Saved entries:
########
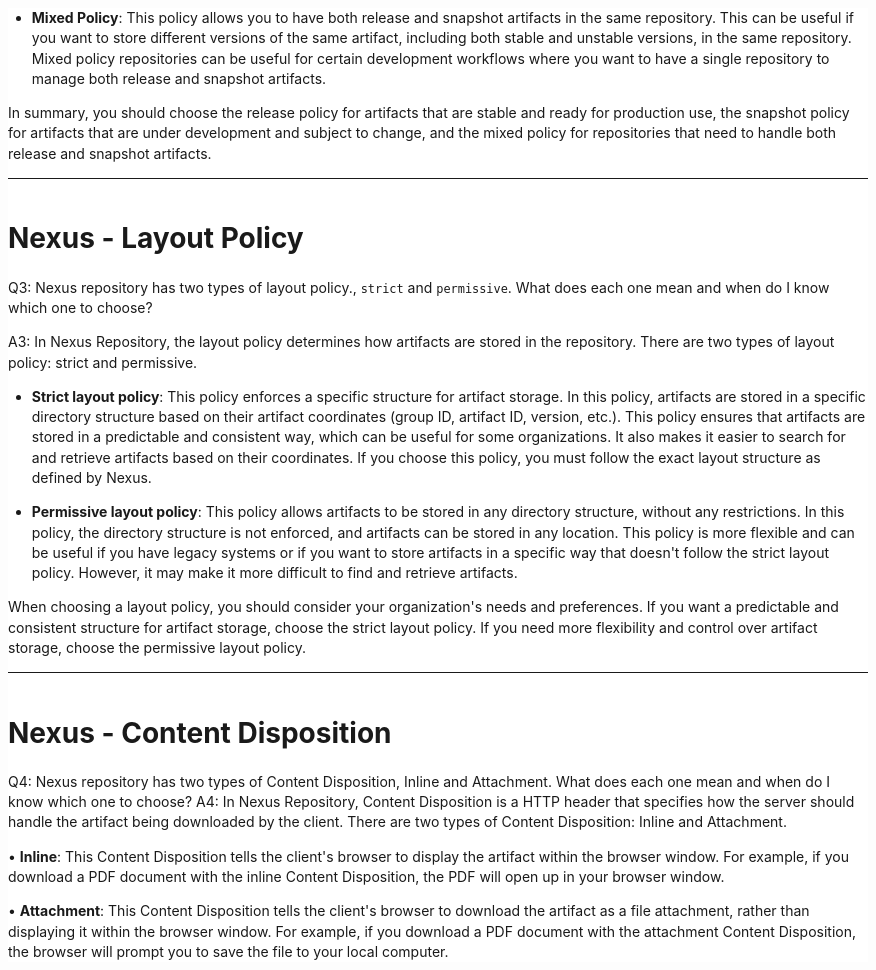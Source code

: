 * **Mixed Policy**: This policy allows you to have both release and snapshot artifacts in the same repository. This can be useful if you want to store different versions of the same artifact, including both stable and unstable versions, in the same repository. Mixed policy repositories can be useful for certain development workflows where you want to have a single repository to manage both release and snapshot artifacts.

In summary, you should choose the release policy for artifacts that are stable and ready for production use, the snapshot policy for artifacts that are under development and subject to change, and the mixed policy for repositories that need to handle both release and snapshot artifacts.

---

# Nexus - Layout Policy

Q3: Nexus repository has two types of layout policy., `strict` and `permissive`. What does each one mean and when do I know which one to choose?

A3: In Nexus Repository, the layout policy determines how artifacts are stored in the repository. There are two types of layout policy: strict and permissive.

* **Strict layout policy**: This policy enforces a specific structure for artifact storage. In this policy, artifacts are stored in a specific directory structure based on their artifact coordinates (group ID, artifact ID, version, etc.). This policy ensures that artifacts are stored in a predictable and consistent way, which can be useful for some organizations. It also makes it easier to search for and retrieve artifacts based on their coordinates. If you choose this policy, you must follow the exact layout structure as defined by Nexus.

* **Permissive layout policy**: This policy allows artifacts to be stored in any directory structure, without any restrictions. In this policy, the directory structure is not enforced, and artifacts can be stored in any location. This policy is more flexible and can be useful if you have legacy systems or if you want to store artifacts in a specific way that doesn't follow the strict layout policy. However, it may make it more difficult to find and retrieve artifacts.

When choosing a layout policy, you should consider your organization's needs and preferences. If you want a predictable and consistent structure for artifact storage, choose the strict layout policy. If you need more flexibility and control over artifact storage, choose the permissive layout policy.

---

# Nexus - Content Disposition

Q4: Nexus repository has two types of Content Disposition, Inline and Attachment. What does each one mean and when do I know which one to choose?
A4: In Nexus Repository, Content Disposition is a HTTP header that specifies how the server should handle the artifact being downloaded by the client. There are two types of Content Disposition: Inline and Attachment.

•	**Inline**: This Content Disposition tells the client's browser to display the artifact within the browser window. For example, if you download a PDF document with the inline Content Disposition, the PDF will open up in your browser window.

•	**Attachment**: This Content Disposition tells the client's browser to download the artifact as a file attachment, rather than displaying it within the browser window. For example, if you download a PDF document with the attachment Content Disposition, the browser will prompt you to save the file to your local computer.
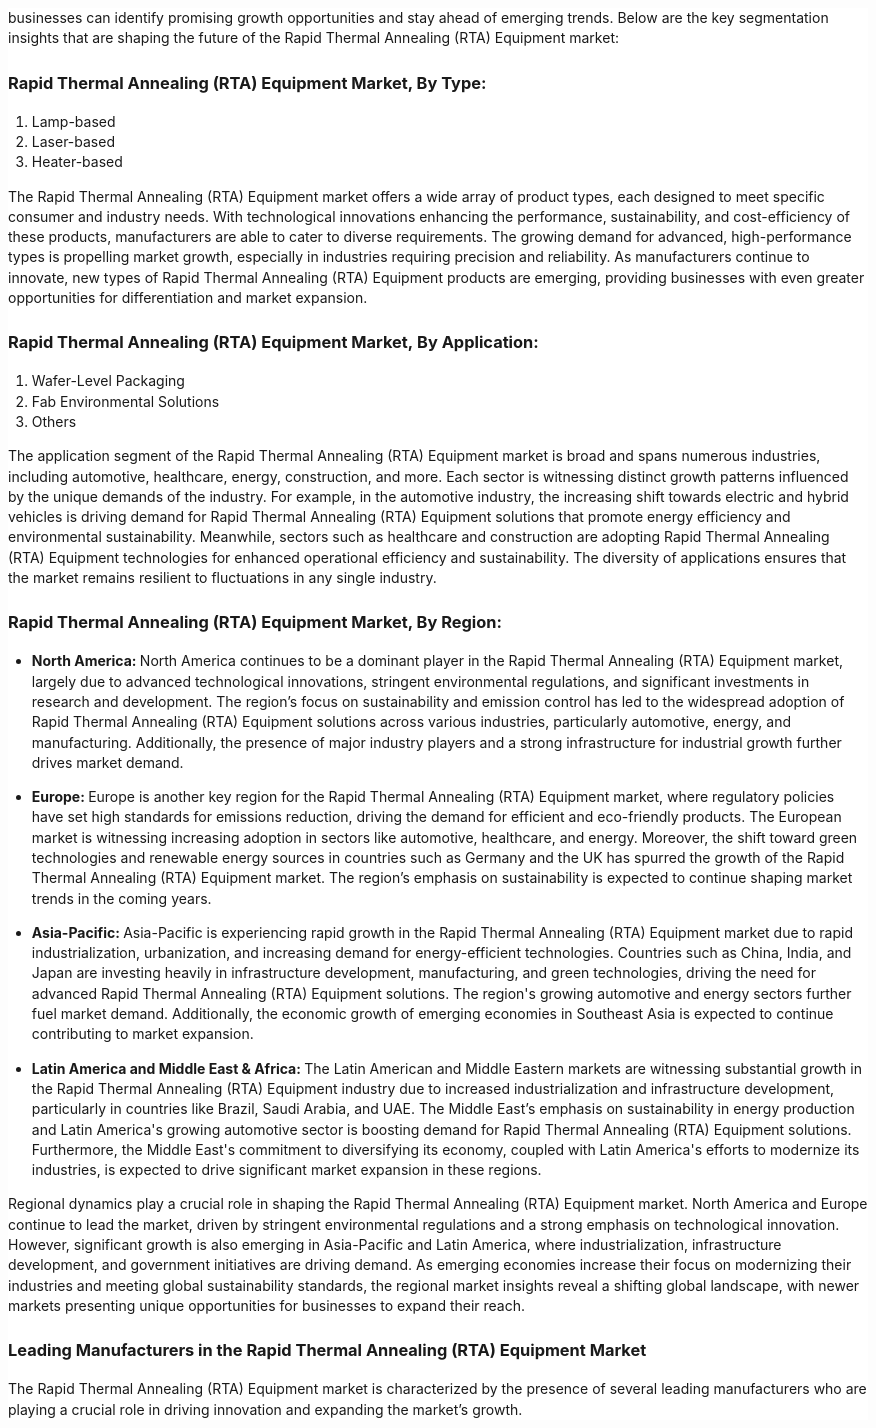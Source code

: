businesses can identify promising growth opportunities and stay ahead of emerging trends. Below are the key segmentation insights that are shaping the future of the Rapid Thermal Annealing (RTA) Equipment market:</p><h3><strong>Rapid Thermal Annealing (RTA) Equipment Market, By Type:<br /></strong></h3><ol><li>Lamp-based<li> Laser-based<li> Heater-based</li></ol><p>The Rapid Thermal Annealing (RTA) Equipment market offers a wide array of product types, each designed to meet specific consumer and industry needs. With technological innovations enhancing the performance, sustainability, and cost-efficiency of these products, manufacturers are able to cater to diverse requirements. The growing demand for advanced, high-performance types is propelling market growth, especially in industries requiring precision and reliability. As manufacturers continue to innovate, new types of Rapid Thermal Annealing (RTA) Equipment products are emerging, providing businesses with even greater opportunities for differentiation and market expansion.</p><h3>Rapid Thermal Annealing (RTA) Equipment Market,&nbsp;By Application:</h3><ol><li>Wafer-Level Packaging<li> Fab Environmental Solutions<li> Others</li></ol><p>The application segment of the Rapid Thermal Annealing (RTA) Equipment market is broad and spans numerous industries, including automotive, healthcare, energy, construction, and more. Each sector is witnessing distinct growth patterns influenced by the unique demands of the industry. For example, in the automotive industry, the increasing shift towards electric and hybrid vehicles is driving demand for Rapid Thermal Annealing (RTA) Equipment solutions that promote energy efficiency and environmental sustainability. Meanwhile, sectors such as healthcare and construction are adopting Rapid Thermal Annealing (RTA) Equipment technologies for enhanced operational efficiency and sustainability. The diversity of applications ensures that the market remains resilient to fluctuations in any single industry.</p><h3>Rapid Thermal Annealing (RTA) Equipment Market, By Region:</h3><ul><li><p><strong>North America:&nbsp;</strong>North America continues to be a dominant player in the Rapid Thermal Annealing (RTA) Equipment market, largely due to advanced technological innovations, stringent environmental regulations, and significant investments in research and development. The region&rsquo;s focus on sustainability and emission control has led to the widespread adoption of Rapid Thermal Annealing (RTA) Equipment solutions across various industries, particularly automotive, energy, and manufacturing. Additionally, the presence of major industry players and a strong infrastructure for industrial growth further drives market demand.</p></li><li><p><strong><strong>Europe:&nbsp;</strong></strong>Europe is another key region for the Rapid Thermal Annealing (RTA) Equipment market, where regulatory policies have set high standards for emissions reduction, driving the demand for efficient and eco-friendly products. The European market is witnessing increasing adoption in sectors like automotive, healthcare, and energy. Moreover, the shift toward green technologies and renewable energy sources in countries such as Germany and the UK has spurred the growth of the Rapid Thermal Annealing (RTA) Equipment market. The region&rsquo;s emphasis on sustainability is expected to continue shaping market trends in the coming years.</p></li><li><p><strong><strong>Asia-Pacific:&nbsp;</strong></strong>Asia-Pacific is experiencing rapid growth in the Rapid Thermal Annealing (RTA) Equipment market due to rapid industrialization, urbanization, and increasing demand for energy-efficient technologies. Countries such as China, India, and Japan are investing heavily in infrastructure development, manufacturing, and green technologies, driving the need for advanced Rapid Thermal Annealing (RTA) Equipment solutions. The region's growing automotive and energy sectors further fuel market demand. Additionally, the economic growth of emerging economies in Southeast Asia is expected to continue contributing to market expansion.</p></li><li><p><strong><strong>Latin America and Middle East &amp; Africa:&nbsp;</strong></strong>The Latin American and Middle Eastern markets are witnessing substantial growth in the Rapid Thermal Annealing (RTA) Equipment industry due to increased industrialization and infrastructure development, particularly in countries like Brazil, Saudi Arabia, and UAE. The Middle East&rsquo;s emphasis on sustainability in energy production and Latin America's growing automotive sector is boosting demand for Rapid Thermal Annealing (RTA) Equipment solutions. Furthermore, the Middle East's commitment to diversifying its economy, coupled with Latin America's efforts to modernize its industries, is expected to drive significant market expansion in these regions.</p></li></ul><p>Regional dynamics play a crucial role in shaping the Rapid Thermal Annealing (RTA) Equipment market. North America and Europe continue to lead the market, driven by stringent environmental regulations and a strong emphasis on technological innovation. However, significant growth is also emerging in Asia-Pacific and Latin America, where industrialization, infrastructure development, and government initiatives are driving demand. As emerging economies increase their focus on modernizing their industries and meeting global sustainability standards, the regional market insights reveal a shifting global landscape, with newer markets presenting unique opportunities for businesses to expand their reach.</p><h3><strong>Leading Manufacturers in the Rapid Thermal Annealing (RTA) Equipment Market</strong></h3><p>The Rapid Thermal Annealing (RTA) Equipment market is characterized by the presence of several leading manufacturers who are playing a crucial role in driving innovation and expanding the market&rsquo;s growth.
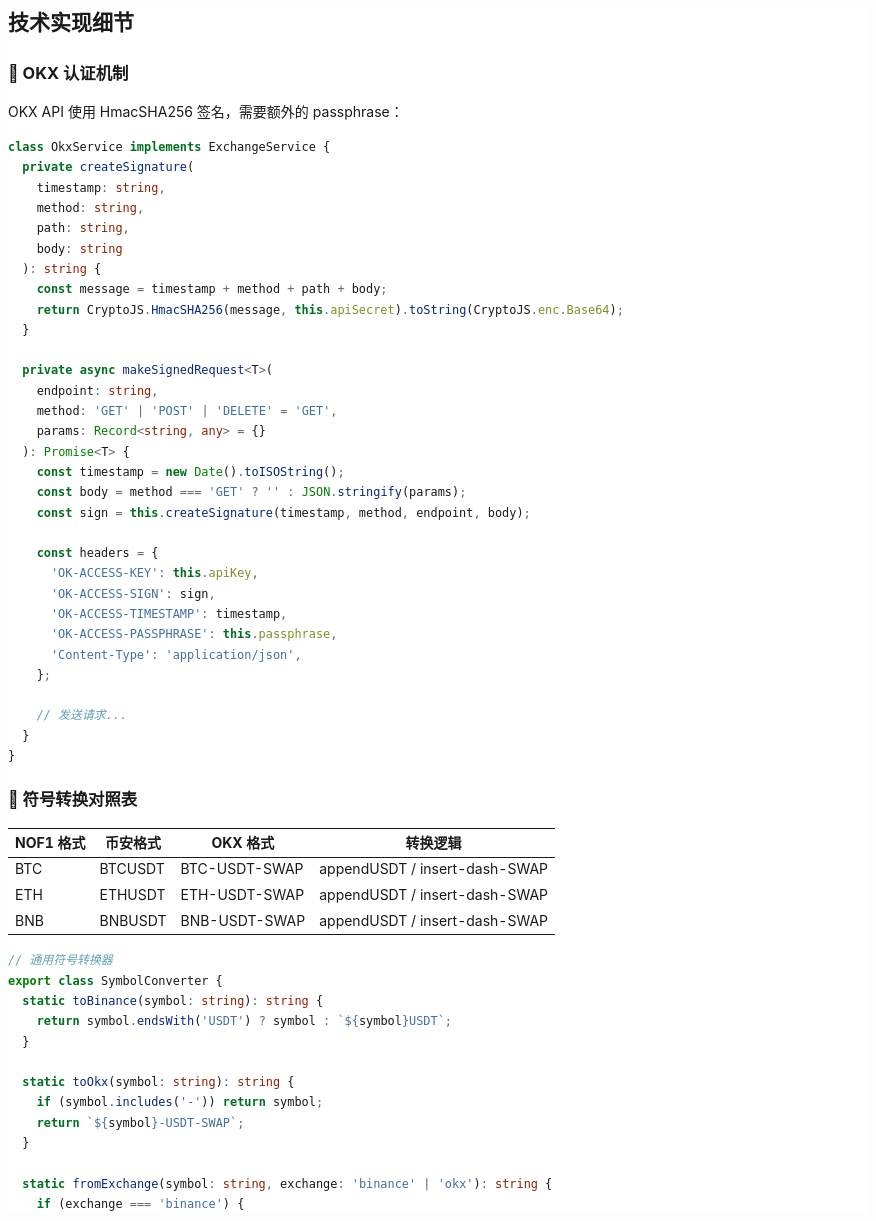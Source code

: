 ## 技术实现细节

### 🔐 OKX 认证机制

OKX API 使用 HmacSHA256 签名，需要额外的 passphrase：

```typescript
class OkxService implements ExchangeService {
  private createSignature(
    timestamp: string,
    method: string,
    path: string,
    body: string
  ): string {
    const message = timestamp + method + path + body;
    return CryptoJS.HmacSHA256(message, this.apiSecret).toString(CryptoJS.enc.Base64);
  }

  private async makeSignedRequest<T>(
    endpoint: string,
    method: 'GET' | 'POST' | 'DELETE' = 'GET',
    params: Record<string, any> = {}
  ): Promise<T> {
    const timestamp = new Date().toISOString();
    const body = method === 'GET' ? '' : JSON.stringify(params);
    const sign = this.createSignature(timestamp, method, endpoint, body);

    const headers = {
      'OK-ACCESS-KEY': this.apiKey,
      'OK-ACCESS-SIGN': sign,
      'OK-ACCESS-TIMESTAMP': timestamp,
      'OK-ACCESS-PASSPHRASE': this.passphrase,
      'Content-Type': 'application/json',
    };

    // 发送请求...
  }
}
```

### 🔄 符号转换对照表

| NOF1 格式 | 币安格式 | OKX 格式 | 转换逻辑 |
|-----------|----------|----------|----------|
| BTC | BTCUSDT | BTC-USDT-SWAP | appendUSDT / insert-dash-SWAP |
| ETH | ETHUSDT | ETH-USDT-SWAP | appendUSDT / insert-dash-SWAP |
| BNB | BNBUSDT | BNB-USDT-SWAP | appendUSDT / insert-dash-SWAP |

```typescript
// 通用符号转换器
export class SymbolConverter {
  static toBinance(symbol: string): string {
    return symbol.endsWith('USDT') ? symbol : `${symbol}USDT`;
  }

  static toOkx(symbol: string): string {
    if (symbol.includes('-')) return symbol;
    return `${symbol}-USDT-SWAP`;
  }

  static fromExchange(symbol: string, exchange: 'binance' | 'okx'): string {
    if (exchange === 'binance') {
```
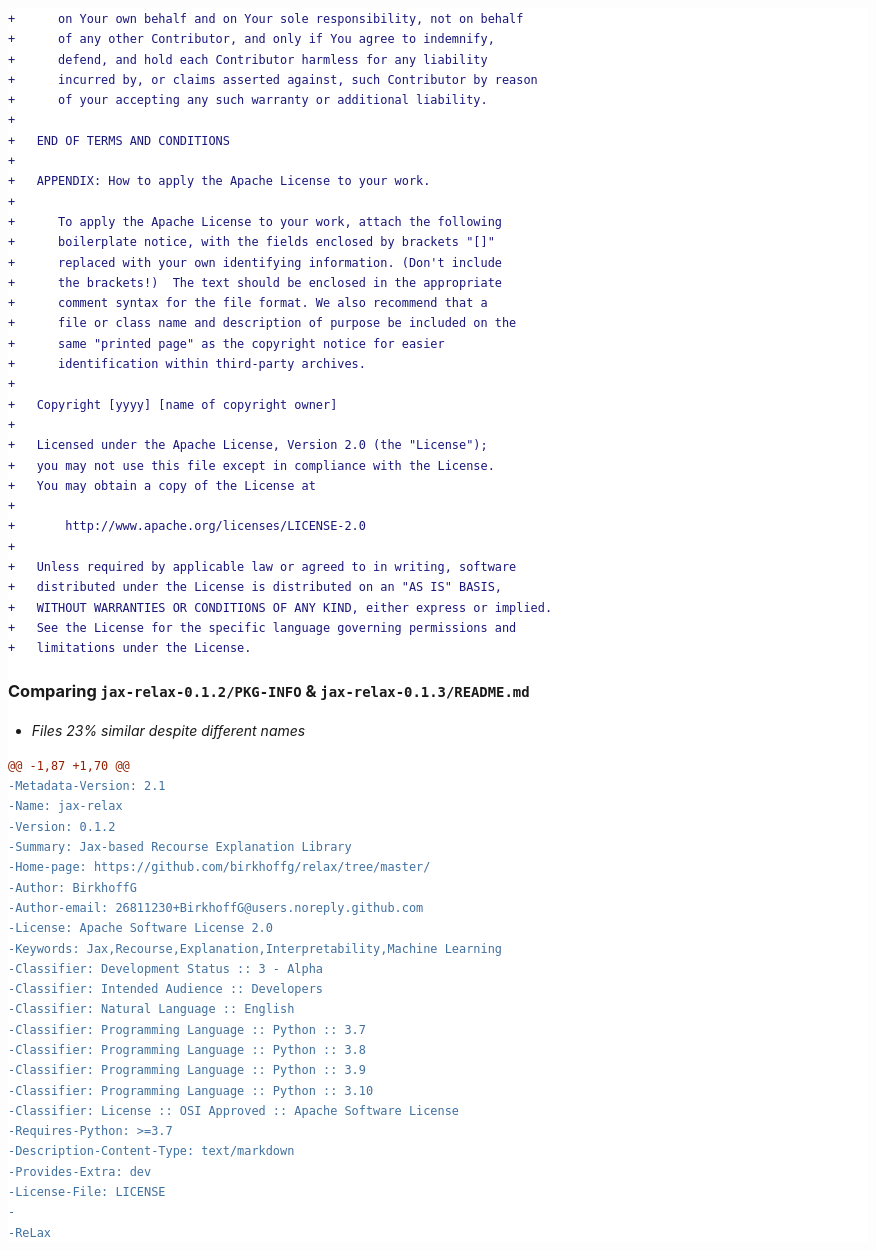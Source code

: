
 ```diff
+      on Your own behalf and on Your sole responsibility, not on behalf
+      of any other Contributor, and only if You agree to indemnify,
+      defend, and hold each Contributor harmless for any liability
+      incurred by, or claims asserted against, such Contributor by reason
+      of your accepting any such warranty or additional liability.
+
+   END OF TERMS AND CONDITIONS
+
+   APPENDIX: How to apply the Apache License to your work.
+
+      To apply the Apache License to your work, attach the following
+      boilerplate notice, with the fields enclosed by brackets "[]"
+      replaced with your own identifying information. (Don't include
+      the brackets!)  The text should be enclosed in the appropriate
+      comment syntax for the file format. We also recommend that a
+      file or class name and description of purpose be included on the
+      same "printed page" as the copyright notice for easier
+      identification within third-party archives.
+
+   Copyright [yyyy] [name of copyright owner]
+
+   Licensed under the Apache License, Version 2.0 (the "License");
+   you may not use this file except in compliance with the License.
+   You may obtain a copy of the License at
+
+       http://www.apache.org/licenses/LICENSE-2.0
+
+   Unless required by applicable law or agreed to in writing, software
+   distributed under the License is distributed on an "AS IS" BASIS,
+   WITHOUT WARRANTIES OR CONDITIONS OF ANY KIND, either express or implied.
+   See the License for the specific language governing permissions and
+   limitations under the License.
```

### Comparing `jax-relax-0.1.2/PKG-INFO` & `jax-relax-0.1.3/README.md`

 * *Files 23% similar despite different names*

```diff
@@ -1,87 +1,70 @@
-Metadata-Version: 2.1
-Name: jax-relax
-Version: 0.1.2
-Summary: Jax-based Recourse Explanation Library
-Home-page: https://github.com/birkhoffg/relax/tree/master/
-Author: BirkhoffG
-Author-email: 26811230+BirkhoffG@users.noreply.github.com
-License: Apache Software License 2.0
-Keywords: Jax,Recourse,Explanation,Interpretability,Machine Learning
-Classifier: Development Status :: 3 - Alpha
-Classifier: Intended Audience :: Developers
-Classifier: Natural Language :: English
-Classifier: Programming Language :: Python :: 3.7
-Classifier: Programming Language :: Python :: 3.8
-Classifier: Programming Language :: Python :: 3.9
-Classifier: Programming Language :: Python :: 3.10
-Classifier: License :: OSI Approved :: Apache Software License
-Requires-Python: >=3.7
-Description-Content-Type: text/markdown
-Provides-Extra: dev
-License-File: LICENSE
-
-ReLax
```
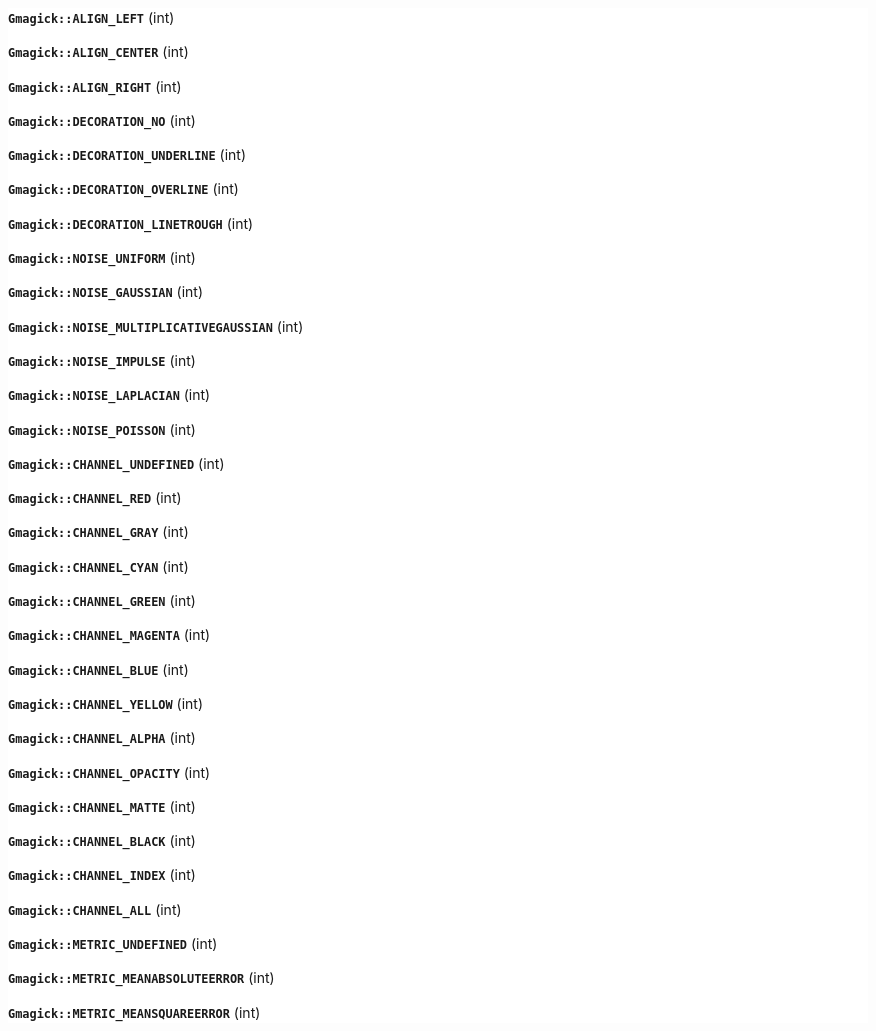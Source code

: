 **`Gmagick::ALIGN_LEFT`** (int)

**`Gmagick::ALIGN_CENTER`** (int)

**`Gmagick::ALIGN_RIGHT`** (int)



**`Gmagick::DECORATION_NO`** (int)

**`Gmagick::DECORATION_UNDERLINE`** (int)

**`Gmagick::DECORATION_OVERLINE`** (int)

**`Gmagick::DECORATION_LINETROUGH`** (int)



**`Gmagick::NOISE_UNIFORM`** (int)

**`Gmagick::NOISE_GAUSSIAN`** (int)

**`Gmagick::NOISE_MULTIPLICATIVEGAUSSIAN`** (int)

**`Gmagick::NOISE_IMPULSE`** (int)

**`Gmagick::NOISE_LAPLACIAN`** (int)

**`Gmagick::NOISE_POISSON`** (int)



**`Gmagick::CHANNEL_UNDEFINED`** (int)

**`Gmagick::CHANNEL_RED`** (int)

**`Gmagick::CHANNEL_GRAY`** (int)

**`Gmagick::CHANNEL_CYAN`** (int)

**`Gmagick::CHANNEL_GREEN`** (int)

**`Gmagick::CHANNEL_MAGENTA`** (int)

**`Gmagick::CHANNEL_BLUE`** (int)

**`Gmagick::CHANNEL_YELLOW`** (int)

**`Gmagick::CHANNEL_ALPHA`** (int)

**`Gmagick::CHANNEL_OPACITY`** (int)

**`Gmagick::CHANNEL_MATTE`** (int)

**`Gmagick::CHANNEL_BLACK`** (int)

**`Gmagick::CHANNEL_INDEX`** (int)

**`Gmagick::CHANNEL_ALL`** (int)



**`Gmagick::METRIC_UNDEFINED`** (int)

**`Gmagick::METRIC_MEANABSOLUTEERROR`** (int)

**`Gmagick::METRIC_MEANSQUAREERROR`** (int)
########
Task statement:
Repeat, with no pictures, each line from the beginning of the data through the line containing "Q3: Nexus repository", inclusive.

Exercise answer:
Source code

: * **Mixed Policy**: This policy allows you to have both release and snapshot artifacts in the same repository. This can be useful if you want to store different versions of the same artifact, including both stable and unstable versions, in the same repository. Mixed policy repositories can be useful for certain development workflows where you want to have a single repository to manage both release and snapshot artifacts.

In summary, you should choose the release policy for artifacts that are stable and ready for production use, the snapshot policy for artifacts that are under development and subject to change, and the mixed policy for repositories that need to handle both release and snapshot artifacts.

---

# Nexus - Layout Policy

Q3: Nexus repository has two types of layout policy., `strict` and `permissive`. What does each one mean and when do I know which one to choose?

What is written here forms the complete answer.